*REQUIRED ACTION*
What is needed is an exact copy of the records below, minus any pictures.

[Dataset entries]
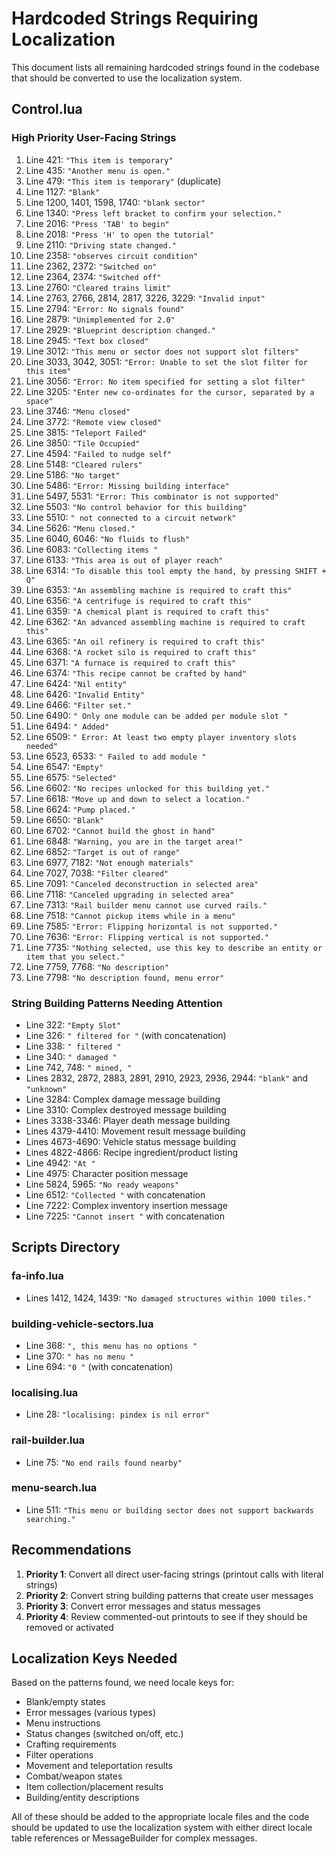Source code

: # Hardcoded Strings Requiring Localization

This document lists all remaining hardcoded strings found in the codebase that should be converted to use the localization system.

## Control.lua

### High Priority User-Facing Strings
1. Line 421: `"This item is temporary"`
2. Line 435: `"Another menu is open."`
3. Line 479: `"This item is temporary"` (duplicate)
4. Line 1127: `"Blank"`
5. Line 1200, 1401, 1598, 1740: `"blank sector"`
6. Line 1340: `"Press left bracket to confirm your selection."`
7. Line 2016: `"Press 'TAB' to begin"`
8. Line 2018: `"Press 'H' to open the tutorial"`
9. Line 2110: `"Driving state changed."`
10. Line 2358: `"observes circuit condition"`
11. Line 2362, 2372: `"Switched on"`
12. Line 2364, 2374: `"Switched off"`
13. Line 2760: `"Cleared trains limit"`
14. Line 2763, 2766, 2814, 2817, 3226, 3229: `"Invalid input"`
15. Line 2794: `"Error: No signals found"`
16. Line 2879: `"Unimplemented for 2.0"`
17. Line 2929: `"Blueprint description changed."`
18. Line 2945: `"Text box closed"`
19. Line 3012: `"This menu or sector does not support slot filters"`
20. Line 3033, 3042, 3051: `"Error: Unable to set the slot filter for this item"`
21. Line 3056: `"Error: No item specified for setting a slot filter"`
22. Line 3205: `"Enter new co-ordinates for the cursor, separated by a space"`
23. Line 3746: `"Menu closed"`
24. Line 3772: `"Remote view closed"`
25. Line 3815: `"Teleport Failed"`
26. Line 3850: `"Tile Occupied"`
27. Line 4594: `"Failed to nudge self"`
28. Line 5148: `"Cleared rulers"`
29. Line 5186: `"No target"`
30. Line 5486: `"Error: Missing building interface"`
31. Line 5497, 5531: `"Error: This combinator is not supported"`
32. Line 5503: `"No control behavior for this building"`
33. Line 5510: `" not connected to a circuit network"`
34. Line 5626: `"Menu closed."`
35. Line 6040, 6046: `"No fluids to flush"`
36. Line 6083: `"Collecting items "`
37. Line 6133: `"This area is out of player reach"`
38. Line 6314: `"To disable this tool empty the hand, by pressing SHIFT + Q"`
39. Line 6353: `"An assembling machine is required to craft this"`
40. Line 6356: `"A centrifuge is required to craft this"`
41. Line 6359: `"A chemical plant is required to craft this"`
42. Line 6362: `"An advanced assembling machine is required to craft this"`
43. Line 6365: `"An oil refinery is required to craft this"`
44. Line 6368: `"A rocket silo is required to craft this"`
45. Line 6371: `"A furnace is required to craft this"`
46. Line 6374: `"This recipe cannot be crafted by hand"`
47. Line 6424: `"Nil entity"`
48. Line 6426: `"Invalid Entity"`
49. Line 6466: `"Filter set."`
50. Line 6490: `" Only one module can be added per module slot "`
51. Line 6494: `" Added"`
52. Line 6509: `" Error: At least two empty player inventory slots needed"`
53. Line 6523, 6533: `" Failed to add module "`
54. Line 6547: `"Empty"`
55. Line 6575: `"Selected"`
56. Line 6602: `"No recipes unlocked for this building yet."`
57. Line 6618: `"Move up and down to select a location."`
58. Line 6624: `"Pump placed."`
59. Line 6650: `"Blank"`
60. Line 6702: `"Cannot build the ghost in hand"`
61. Line 6848: `"Warning, you are in the target area!"`
62. Line 6852: `"Target is out of range"`
63. Line 6977, 7182: `"Not enough materials"`
64. Line 7027, 7038: `"Filter cleared"`
65. Line 7091: `"Canceled deconstruction in selected area"`
66. Line 7118: `"Canceled upgrading in selected area"`
67. Line 7313: `"Rail builder menu cannot use curved rails."`
68. Line 7518: `"Cannot pickup items while in a menu"`
69. Line 7585: `"Error: Flipping horizontal is not supported."`
70. Line 7636: `"Error: Flipping vertical is not supported."`
71. Line 7735: `"Nothing selected, use this key to describe an entity or item that you select."`
72. Line 7759, 7768: `"No description"`
73. Line 7798: `"No description found, menu error"`

### String Building Patterns Needing Attention
- Line 322: `"Empty Slot"`
- Line 326: `" filtered for "` (with concatenation)
- Line 338: `" filtered "`
- Line 340: `" damaged "`
- Line 742, 748: `" mined, "`
- Lines 2832, 2872, 2883, 2891, 2910, 2923, 2936, 2944: `"blank"` and `"unknown"`
- Line 3284: Complex damage message building
- Line 3310: Complex destroyed message building
- Lines 3338-3346: Player death message building
- Lines 4379-4410: Movement result message building
- Lines 4673-4690: Vehicle status message building
- Lines 4822-4866: Recipe ingredient/product listing
- Line 4942: `"At "`
- Line 4975: Character position message
- Line 5824, 5965: `"No ready weapons"`
- Line 6512: `"Collected "` with concatenation
- Line 7222: Complex inventory insertion message
- Line 7225: `"Cannot insert "` with concatenation

## Scripts Directory

### fa-info.lua
- Lines 1412, 1424, 1439: `"No damaged structures within 1000 tiles."`

### building-vehicle-sectors.lua
- Line 368: `", this menu has no options "`
- Line 370: `" has no menu "`
- Line 694: `"0 "` (with concatenation)

### localising.lua
- Line 28: `"localising: pindex is nil error"`

### rail-builder.lua
- Line 75: `"No end rails found nearby"`

### menu-search.lua
- Line 511: `"This menu or building sector does not support backwards searching."`

## Recommendations

1. **Priority 1**: Convert all direct user-facing strings (printout calls with literal strings)
2. **Priority 2**: Convert string building patterns that create user messages
3. **Priority 3**: Convert error messages and status messages
4. **Priority 4**: Review commented-out printouts to see if they should be removed or activated

## Localization Keys Needed

Based on the patterns found, we need locale keys for:
- Blank/empty states
- Error messages (various types)
- Menu instructions
- Status changes (switched on/off, etc.)
- Crafting requirements
- Filter operations
- Movement and teleportation results
- Combat/weapon states
- Item collection/placement results
- Building/entity descriptions

All of these should be added to the appropriate locale files and the code should be updated to use the localization system with either direct locale table references or MessageBuilder for complex messages.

*ANSWER SECTION*
Source code

: # Hardcoded Strings Requiring Localization

This document lists all remaining hardcoded strings found in the codebase that should be converted to use the localization system.

## Control.lua

### High Priority User-Facing Strings
1. Line 421: `"This item is temporary"`
2. Line 435: `"Another menu is open."`
3. Line 479: `"This item is temporary"` (duplicate)
4. Line 1127: `"Blank"`
5. Line 1200, 1401, 1598, 1740: `"blank sector"`
6. Line 1340: `"Press left bracket to confirm your selection."`
7. Line 2016: `"Press 'TAB' to begin"`
8. Line 2018: `"Press 'H' to open the tutorial"`
9. Line 2110: `"Driving state changed."`
10. Line 2358: `"observes circuit condition"`
11. Line 2362, 2372: `"Switched on"`
12. Line 2364, 2374: `"Switched off"`
13. Line 2760: `"Cleared trains limit"`
14. Line 2763, 2766, 2814, 2817, 3226, 3229: `"Invalid input"`
15. Line 2794: `"Error: No signals found"`
16. Line 2879: `"Unimplemented for 2.0"`
17. Line 2929: `"Blueprint description changed."`
18. Line 2945: `"Text box closed"`
19. Line 3012: `"This menu or sector does not support slot filters"`
20. Line 3033, 3042, 3051: `"Error: Unable to set the slot filter for this item"`
21. Line 3056: `"Error: No item specified for setting a slot filter"`
22. Line 3205: `"Enter new co-ordinates for the cursor, separated by a space"`
23. Line 3746: `"Menu closed"`
24. Line 3772: `"Remote view closed"`
25. Line 3815: `"Teleport Failed"`
26. Line 3850: `"Tile Occupied"`
27. Line 4594: `"Failed to nudge self"`
28. Line 5148: `"Cleared rulers"`
29. Line 5186: `"No target"`
30. Line 5486: `"Error: Missing building interface"`
31. Line 5497, 5531: `"Error: This combinator is not supported"`
32. Line 5503: `"No control behavior for this building"`
33. Line 5510: `" not connected to a circuit network"`
34. Line 5626: `"Menu closed."`
35. Line 6040, 6046: `"No fluids to flush"`
36. Line 6083: `"Collecting items "`
37. Line 6133: `"This area is out of player reach"`
38. Line 6314: `"To disable this tool empty the hand, by pressing SHIFT + Q"`
39. Line 6353: `"An assembling machine is required to craft this"`
40. Line 6356: `"A centrifuge is required to craft this"`
41. Line 6359: `"A chemical plant is required to craft this"`
42. Line 6362: `"An advanced assembling machine is required to craft this"`
43. Line 6365: `"An oil refinery is required to craft this"`
44. Line 6368: `"A rocket silo is required to craft this"`
45. Line 6371: `"A furnace is required to craft this"`
46. Line 6374: `"This recipe cannot be crafted by hand"`
47. Line 6424: `"Nil entity"`
48. Line 6426: `"Invalid Entity"`
49. Line 6466: `"Filter set."`
50. Line 6490: `" Only one module can be added per module slot "`
51. Line 6494: `" Added"`
52. Line 6509: `" Error: At least two empty player inventory slots needed"`
53. Line 6523, 6533: `" Failed to add module "`
54. Line 6547: `"Empty"`
55. Line 6575: `"Selected"`
56. Line 6602: `"No recipes unlocked for this building yet."`
57. Line 6618: `"Move up and down to select a location."`
58. Line 6624: `"Pump placed."`
59. Line 6650: `"Blank"`
60. Line 6702: `"Cannot build the ghost in hand"`
61. Line 6848: `"Warning, you are in the target area!"`
62. Line 6852: `"Target is out of range"`
63. Line 6977, 7182: `"Not enough materials"`
64. Line 7027, 7038: `"Filter cleared"`
65. Line 7091: `"Canceled deconstruction in selected area"`
66. Line 7118: `"Canceled upgrading in selected area"`
67. Line 7313: `"Rail builder menu cannot use curved rails."`
68. Line 7518: `"Cannot pickup items while in a menu"`
69. Line 7585: `"Error: Flipping horizontal is not supported."`
70. Line 7636: `"Error: Flipping vertical is not supported."`
71. Line 7735: `"Nothing selected, use this key to describe an entity or item that you select."`
72. Line 7759, 7768: `"No description"`
73. Line 7798: `"No description found, menu error"`

### String Building Patterns Needing Attention
- Line 322: `"Empty Slot"`
- Line 326: `" filtered for "` (with concatenation)
- Line 338: `" filtered "`
- Line 340: `" damaged "`
- Line 742, 748: `" mined, "`
- Lines 2832, 2872, 2883, 2891, 2910, 2923, 2936, 2944: `"blank"` and `"unknown"`
- Line 3284: Complex damage message building
- Line 3310: Complex destroyed message building
- Lines 3338-3346: Player death message building
- Lines 4379-4410: Movement result message building
- Lines 4673-4690: Vehicle status message building
- Lines 4822-4866: Recipe ingredient/product listing
- Line 4942: `"At "`
- Line 4975: Character position message
- Line 5824, 5965: `"No ready weapons"`
- Line 6512: `"Collected "` with concatenation
- Line 7222: Complex inventory insertion message
- Line 7225: `"Cannot insert "` with concatenation

## Scripts Directory

### fa-info.lua
- Lines 1412, 1424, 1439: `"No damaged structures within 1000 tiles."`

### building-vehicle-sectors.lua
- Line 368: `", this menu has no options "`
- Line 370: `" has no menu "`
- Line 694: `"0 "` (with concatenation)

### localising.lua
- Line 28: `"localising: pindex is nil error"`

### rail-builder.lua
- Line 75: `"No end rails found nearby"`

### menu-search.lua
- Line 511: `"This menu or building sector does not support backwards searching."`

## Recommendations

1. **Priority 1**: Convert all direct user-facing strings (printout calls with literal strings)
2. **Priority 2**: Convert string building patterns that create user messages
3. **Priority 3**: Convert error messages and status messages
4. **Priority 4**: Review commented-out printouts to see if they should be removed or activated

## Localization Keys Needed

Based on the patterns found, we need locale keys for:
- Blank/empty states
- Error messages (various types)
- Menu instructions
- Status changes (switched on/off, etc.)
- Crafting requirements
- Filter operations
- Movement and teleportation results
- Combat/weapon states
- Item collection/placement results
- Building/entity descriptions

All of these should be added to the appropriate locale files and the code should be updated to use the localization system with either direct locale table references or MessageBuilder for complex messages.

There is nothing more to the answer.